What is Catheter Ablation?

November 12, 2012

What is Catheter Ablation?

Individuals suffering from an arrhythmia may require a catheter ablation. This is a medical procedure that is sometimes effective alone or may need accompanying treatment.

Facts about catheter ablation

  • If medicine is not proving effective in the treatment of an arrhythmia, a catheter ablation may be recommended.

  • It may also be recommended if the patient is suffering from certain kinds of arrhythmia such as Wolff-Parkinson-White syndrome or additionally if the patient is suffering from abnormal electrical activity in the heart increasing the risk of cardiac arrest.

  • The procedure is done in hospital by doctors, specially trained in cardiac electrophysiology and lasts from 3-6 hours.

  • A thin flexible tube known as an ablation catheter is used to identify the source of the abnormal heartbeats. Several forms of energy are then used to destroy the small area of damaged heart tissue.

  • Following the procedure, the patient must refrain from moving for 4-6 hours. Some people are required to stay over night whilst others are able to go home the same day.

  • In most cases recovery is quick and normal activity can be resumed in around 3 days.

  • Any pain, bleeding or swelling should be reported to the doctor immediately.

  • Potential complications include bleeding, infection and pain at the point of insertion as well as the more serious potential blood clots and puncture of the heart.

Before a catheter ablation

  • It is important to discuss with you doctor any preparations that need to be made before the procedure, restrictions on eating and drinking for example. Consumption of all food and drinks usually has to be stopped by midnight of the day before the procedure.

  • The doctor will also inform you as to whether any medications currently being taken should be stopped before the procedure.

  • Other health conditions such as diabetes or kidney disease could require further treatment or alterations to the procedure in order to prevent complications.

  • Arrangements may need to be made into getting home from the hospital, as it is not always safe to drive.

During the catheter ablation

  • A medicine will be inserted into your body through an IV line before the procedure to help you relax. You will also be connected up to machines that will monitor your heart.

  • Depending on where the tube will be inserted, either the upper thigh, arm or neck will be cleaned and made numb and a needle is inserted through the skin and into the blood vessel. A guide wire is inserted to guide the catheter to the correct part of the heart.

  • The end of the catheter contains electrodes, which are then applied to the effected part of the heart to record electrical activity. The tip of the catheter is used to scar the damaged heart tissue so the abnormal electrical signals are unable to travel past the scar into the rest of the heart, causing arrhythmias.

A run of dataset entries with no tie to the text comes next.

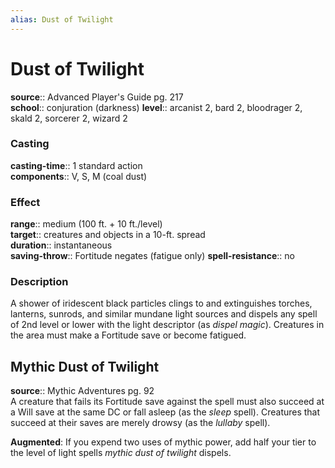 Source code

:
 ```yaml
---
alias: Dust of Twilight
---
```


# Dust of Twilight 

**source**:: Advanced Player's Guide pg. 217  
**school**:: conjuration (darkness)
**level**:: arcanist 2, bard 2, bloodrager 2, skald 2, sorcerer 2, wizard 2

### Casting 

**casting-time**:: 1 standard action  
**components**:: V, S, M (coal dust)

### Effect 

**range**:: medium (100 ft. + 10 ft./level)  
**target**:: creatures and objects in a 10-ft. spread  
**duration**:: instantaneous  
**saving-throw**:: Fortitude negates (fatigue only)
**spell-resistance**:: no

### Description 

A shower of iridescent black particles clings to and extinguishes torches, lanterns, sunrods, and similar mundane light sources and dispels any spell of 2nd level or lower with the light descriptor (as *dispel magic*). Creatures in the area must make a Fortitude save or become fatigued.

## Mythic Dust of Twilight 

**source**:: Mythic Adventures pg. 92  
A creature that fails its Fortitude save against the spell must also succeed at a Will save at the same DC or fall asleep (as the *sleep* spell). Creatures that succeed at their saves are merely drowsy (as the *lullaby* spell).  
  
**Augmented**: If you expend two uses of mythic power, add half your tier to the level of light spells *mythic dust of twilight* dispels.
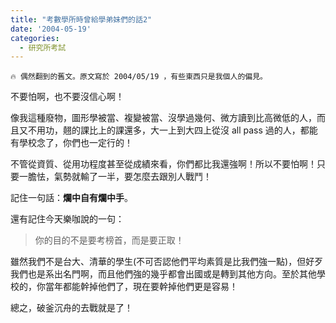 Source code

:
 ```yaml
---
title: "考數學所時曾給學弟妹們的話2"
date: '2004-05-19'
categories:
  - 研究所考試
---
```


```
🔥 偶然翻到的舊文。原文寫於 2004/05/19 ，有些東西只是我個人的偏見。
```

不要怕啊，也不要沒信心啊！

像我這種廢物，圖形學被當、複變被當、沒學過幾何、微方讀到比高微低的人，而且又不用功，翹的課比上的課還多，大一上到大四上從沒 all pass 過的人，都能有學校念了，你們也一定行的！

不管從資質、從用功程度甚至從成績來看，你們都比我還強啊！所以不要怕啊！只要一膽怯，氣勢就輸了一半，要怎麼去跟別人戰鬥！

記住一句話：**爛中自有爛中手**。

還有記住今天樂咖說的一句：

> 你的目的不是要考榜首，而是要正取！

雖然我們不是台大、清華的學生(不可否認他們平均素質是比我們強一點)，但好歹我們也是系出名門啊，而且他們強的幾乎都會出國或是轉到其他方向。至於其他學校的，你當年都能幹掉他們了，現在要幹掉他們更是容易！

總之，破釜沉舟的去戰就是了！ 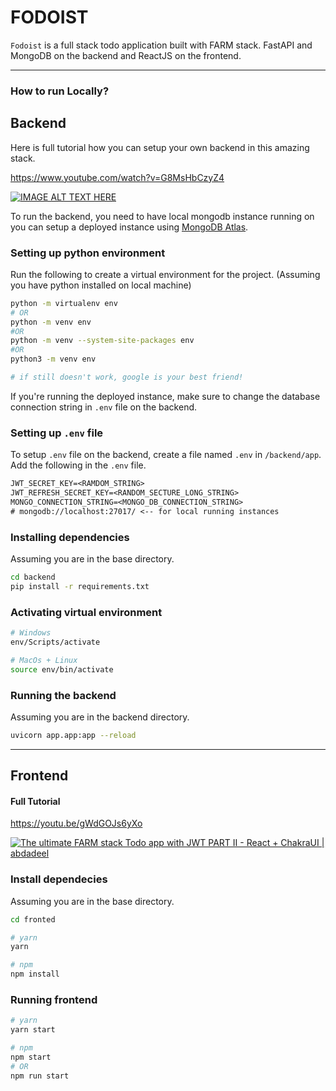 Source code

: # FODOIST

`Fodoist` is a full stack todo application built with FARM stack. FastAPI and MongoDB on the backend and ReactJS on the frontend.

<hr>

### How to run Locally?

## Backend

Here is full tutorial how you can setup your own backend in this amazing stack.

https://www.youtube.com/watch?v=G8MsHbCzyZ4

[![IMAGE ALT TEXT HERE](https://img.youtube.com/vi/G8MsHbCzyZ4/0.jpg)](https://www.youtube.com/watch?v=G8MsHbCzyZ4)

To run the backend, you need to have local mongodb instance running on you can setup a deployed instance using [MongoDB Atlas](https://www.mongodb.com/atlas/database).

### Setting up python environment

Run the following to create a virtual environment for the project. (Assuming you have python installed on local machine)

```bash
python -m virtualenv env
# OR
python -m venv env
#OR
python -m venv --system-site-packages env
#OR
python3 -m venv env

# if still doesn't work, google is your best friend!
```

If you're running the deployed instance, make sure to change the database connection string in `.env` file on the backend.

### Setting up `.env` file

To setup `.env` file on the backend, create a file named `.env` in `/backend/app`.
Add the following in the `.env` file.

```txt
JWT_SECRET_KEY=<RAMDOM_STRING>
JWT_REFRESH_SECRET_KEY=<RANDOM_SECTURE_LONG_STRING>
MONGO_CONNECTION_STRING=<MONGO_DB_CONNECTION_STRING>
# mongodb://localhost:27017/ <-- for local running instances
```

### Installing dependencies

Assuming you are in the base directory.

```bash
cd backend
pip install -r requirements.txt
```

### Activating virtual environment

```bash
# Windows
env/Scripts/activate

# MacOs + Linux
source env/bin/activate
```

### Running the backend

Assuming you are in the backend directory.

```bash
uvicorn app.app:app --reload
```

<hr>

## Frontend

#### Full Tutorial
https://youtu.be/gWdGOJs6yXo

[![The ultimate FARM stack Todo app with JWT PART II - React + ChakraUI | abdadeel](https://img.youtube.com/vi/gWdGOJs6yXo/0.jpg)](https://www.youtube.com/watch?v=gWdGOJs6yXo)

### Install dependecies

Assuming you are in the base directory.

```bash
cd fronted
```

```bash
# yarn
yarn

# npm
npm install
```

### Running frontend

```bash
# yarn
yarn start

# npm
npm start
# OR
npm run start

```
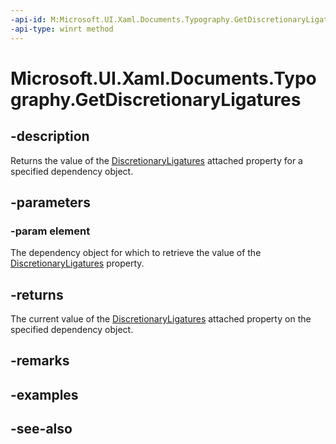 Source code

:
 ```yaml
---
-api-id: M:Microsoft.UI.Xaml.Documents.Typography.GetDiscretionaryLigatures(Microsoft.UI.Xaml.DependencyObject)
-api-type: winrt method
---
```


<!-- Method syntax
public bool GetDiscretionaryLigatures(Windows.UI.Xaml.DependencyObject element)
-->

# Microsoft.UI.Xaml.Documents.Typography.GetDiscretionaryLigatures

## -description
Returns the value of the [DiscretionaryLigatures](/windows/winui/api/microsoft.ui.xaml.documents.typography#xaml-attached-properties) attached property for a specified dependency object.

## -parameters
### -param element
The dependency object for which to retrieve the value of the [DiscretionaryLigatures](/windows/winui/api/microsoft.ui.xaml.documents.typography#xaml-attached-properties) property.

## -returns
The current value of the [DiscretionaryLigatures](/windows/winui/api/microsoft.ui.xaml.documents.typography#xaml-attached-properties) attached property on the specified dependency object.

## -remarks

## -examples

## -see-also
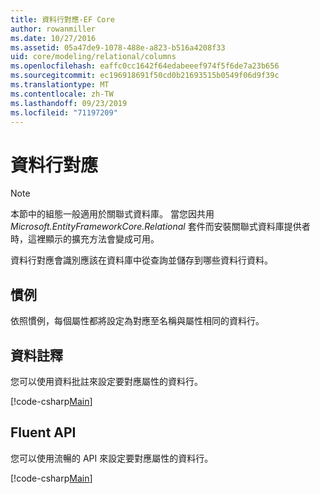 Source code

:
 ```yaml
---
title: 資料行對應-EF Core
author: rowanmiller
ms.date: 10/27/2016
ms.assetid: 05a47de9-1078-488e-a823-b516a4208f33
uid: core/modeling/relational/columns
ms.openlocfilehash: eaffc0cc1642f64edabeeef974f5f6de7a23b656
ms.sourcegitcommit: ec196918691f50cd0b21693515b0549f06d9f39c
ms.translationtype: MT
ms.contentlocale: zh-TW
ms.lasthandoff: 09/23/2019
ms.locfileid: "71197209"
---
```

# <a name="column-mapping"></a>資料行對應

> [!NOTE]  
> 本節中的組態一般適用於關聯式資料庫。 當您因共用 *Microsoft.EntityFrameworkCore.Relational* 套件而安裝關聯式資料庫提供者時，這裡顯示的擴充方法會變成可用。

資料行對應會識別應該在資料庫中從查詢並儲存到哪些資料行資料。

## <a name="conventions"></a>慣例

依照慣例，每個屬性都將設定為對應至名稱與屬性相同的資料行。

## <a name="data-annotations"></a>資料註釋

您可以使用資料批註來設定要對應屬性的資料行。

[!code-csharp[Main](../../../../samples/core/Modeling/DataAnnotations/Relational/Column.cs?highlight=13)]

## <a name="fluent-api"></a>Fluent API

您可以使用流暢的 API 來設定要對應屬性的資料行。

[!code-csharp[Main](../../../../samples/core/Modeling/FluentAPI/Relational/Column.cs?highlight=11-13)]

  • The medication will make the patient feel sleepy and they will not be aware of much feeling through the procedure. Some people are aware of a burning sensation in the chest as the energy is applied and they will often be aware of changes to their heartbeat as the electrical signals are studied.

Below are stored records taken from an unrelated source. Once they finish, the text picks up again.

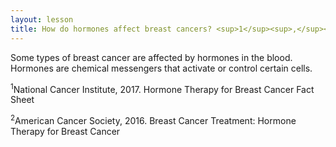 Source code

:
 ```yaml
---
layout: lesson
title: How do hormones affect breast cancers? <sup>1</sup><sup>,</sup><sup>2</sup>
---
```


Some types of breast cancer are affected by hormones in the blood. Hormones are chemical messengers that activate or control certain cells. 

<sup>1</sup>National Cancer Institute, 2017. Hormone Therapy for Breast Cancer Fact Sheet

<sup>2</sup>American Cancer Society, 2016. Breast Cancer Treatment: Hormone Therapy for Breast Cancer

  • After the procedure the ablation catheter is removed and the opening is closed up and bandaged.

After the catheter ablation

  • The doctor will advise you o

    n what medicines should be taken and how much physical activity you should expect to be able to do. They will also instruct you on how to care for the opening and how often to change the bandages.

  • Recovery is usually quick, although there may be some initial stiffness from lying down for many hours. There will be some bruising around the area of insertion and it will probably feel tender for around 1 week.

  • Normal activity should be fine about 3 days after the procedure.

  • Any unusual symptoms should be looked out for and reported to the doctor.